Triangle Cross Ranch’s Paternal Mentoring Technique
When St. John Bosco was asked how one could possibly help a struggling teen change their life, his response was “You must first get the boy to love you.” When the interrogator persisted to ask of the good Saint how one was able to get a struggling teen to love them, St. John Bosco replied “You must love the boy first.”
Many legends and historically documented events surrounding the life of St. John Bosco give evidence to the fact that the bond of love that existed between him and the boys he mentored was a profound, Christian-based love that was able to both heal and transform the at-risk youths he encountered. His “Paternal Mentoring” approach came from his ability to act as a spiritual and surrogate father to his boys.
St. John Bosco was able to both absorb the wounds and pains of his boys while, simultaneously, enforcing a strict discipline, because he had individualized expectations of each child based on their unique character. Indeed, for St. John Bosco the starting point was to gain a deep knowledge of the boy’s character, and to perceive the individual dignity and essence of that character with a spiritual love and insight.
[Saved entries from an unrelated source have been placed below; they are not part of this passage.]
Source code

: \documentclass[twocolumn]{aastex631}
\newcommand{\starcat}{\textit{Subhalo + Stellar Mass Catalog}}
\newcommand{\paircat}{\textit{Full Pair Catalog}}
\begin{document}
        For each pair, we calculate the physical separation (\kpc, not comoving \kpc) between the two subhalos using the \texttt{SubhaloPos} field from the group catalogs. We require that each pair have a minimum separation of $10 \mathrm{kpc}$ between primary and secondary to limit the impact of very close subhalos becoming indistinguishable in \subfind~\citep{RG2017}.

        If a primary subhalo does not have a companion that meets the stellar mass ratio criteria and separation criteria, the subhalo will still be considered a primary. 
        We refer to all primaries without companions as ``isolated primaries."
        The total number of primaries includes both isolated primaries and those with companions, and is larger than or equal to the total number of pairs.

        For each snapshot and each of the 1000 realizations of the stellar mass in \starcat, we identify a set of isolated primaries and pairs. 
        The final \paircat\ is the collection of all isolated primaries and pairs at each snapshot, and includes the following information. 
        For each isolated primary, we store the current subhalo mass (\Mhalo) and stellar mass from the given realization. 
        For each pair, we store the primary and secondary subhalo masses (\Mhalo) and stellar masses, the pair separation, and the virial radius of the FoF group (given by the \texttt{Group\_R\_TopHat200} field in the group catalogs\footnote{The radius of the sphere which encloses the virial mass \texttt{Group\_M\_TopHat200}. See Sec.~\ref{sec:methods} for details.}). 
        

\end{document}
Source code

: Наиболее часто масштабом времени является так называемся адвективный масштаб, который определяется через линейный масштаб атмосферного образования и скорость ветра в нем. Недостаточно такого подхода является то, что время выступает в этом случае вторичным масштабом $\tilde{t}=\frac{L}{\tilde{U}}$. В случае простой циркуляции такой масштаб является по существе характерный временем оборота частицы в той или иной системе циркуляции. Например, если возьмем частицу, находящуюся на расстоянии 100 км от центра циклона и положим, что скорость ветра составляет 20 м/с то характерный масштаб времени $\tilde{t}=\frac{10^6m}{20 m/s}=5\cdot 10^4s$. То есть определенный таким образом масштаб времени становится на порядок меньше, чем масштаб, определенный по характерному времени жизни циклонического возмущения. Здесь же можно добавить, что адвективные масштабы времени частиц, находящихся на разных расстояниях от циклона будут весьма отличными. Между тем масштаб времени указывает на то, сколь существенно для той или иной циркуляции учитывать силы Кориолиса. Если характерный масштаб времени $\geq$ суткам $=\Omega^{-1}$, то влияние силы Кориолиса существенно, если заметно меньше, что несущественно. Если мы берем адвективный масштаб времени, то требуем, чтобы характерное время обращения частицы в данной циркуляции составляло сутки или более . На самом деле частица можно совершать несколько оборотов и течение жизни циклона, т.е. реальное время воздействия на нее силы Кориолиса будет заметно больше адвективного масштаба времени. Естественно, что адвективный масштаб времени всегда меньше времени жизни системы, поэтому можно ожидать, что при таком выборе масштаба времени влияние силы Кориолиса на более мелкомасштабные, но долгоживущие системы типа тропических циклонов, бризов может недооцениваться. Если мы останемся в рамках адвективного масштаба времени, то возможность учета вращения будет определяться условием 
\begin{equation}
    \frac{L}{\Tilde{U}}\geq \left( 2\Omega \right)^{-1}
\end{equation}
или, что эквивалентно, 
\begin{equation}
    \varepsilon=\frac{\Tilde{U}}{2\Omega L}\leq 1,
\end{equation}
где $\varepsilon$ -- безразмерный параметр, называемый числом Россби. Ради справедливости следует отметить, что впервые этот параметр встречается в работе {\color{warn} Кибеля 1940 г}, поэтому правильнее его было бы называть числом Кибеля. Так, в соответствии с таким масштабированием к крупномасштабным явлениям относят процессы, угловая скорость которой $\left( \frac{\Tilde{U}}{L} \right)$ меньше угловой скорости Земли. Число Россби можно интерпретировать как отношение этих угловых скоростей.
Learning to deal with Life’s obstacles while on a working Cattle Ranch
Using St. John Bosco as an example of how we should work with today’s youth, Triangle Cross Ranch’s staff are able to reach students effectively while living, working, praying, and dealing with life’s obstacles on a cattle ranch. By participating in the daily activities with the boys, our Mentors develop a very rich and paternal relationship with them that makes the boys feel more comfortable and able to discuss their emotional problems. We also find that in the relationships our Mentors build with them the boys are more responsive to discipline and behavioral modification methods because they hold our Mentors in esteem.
As a role model, the essential quality of a Mentor is his character and person, not his authoritative knowledge on adolescent psychology, which makes a Mentor “down to earth” and able to relate with the youths. To be an effective Mentor one must have a transparent character and be able to invite others inside. This humble and warm approach to helping struggling teens enables our Mentors to lead, to heal, and to instruct our boys. To paraphrase St. Francis of Assisi, the Mentors at Triangle Cross Ranch “preach the Gospel often,” and, “when necessary, use words.”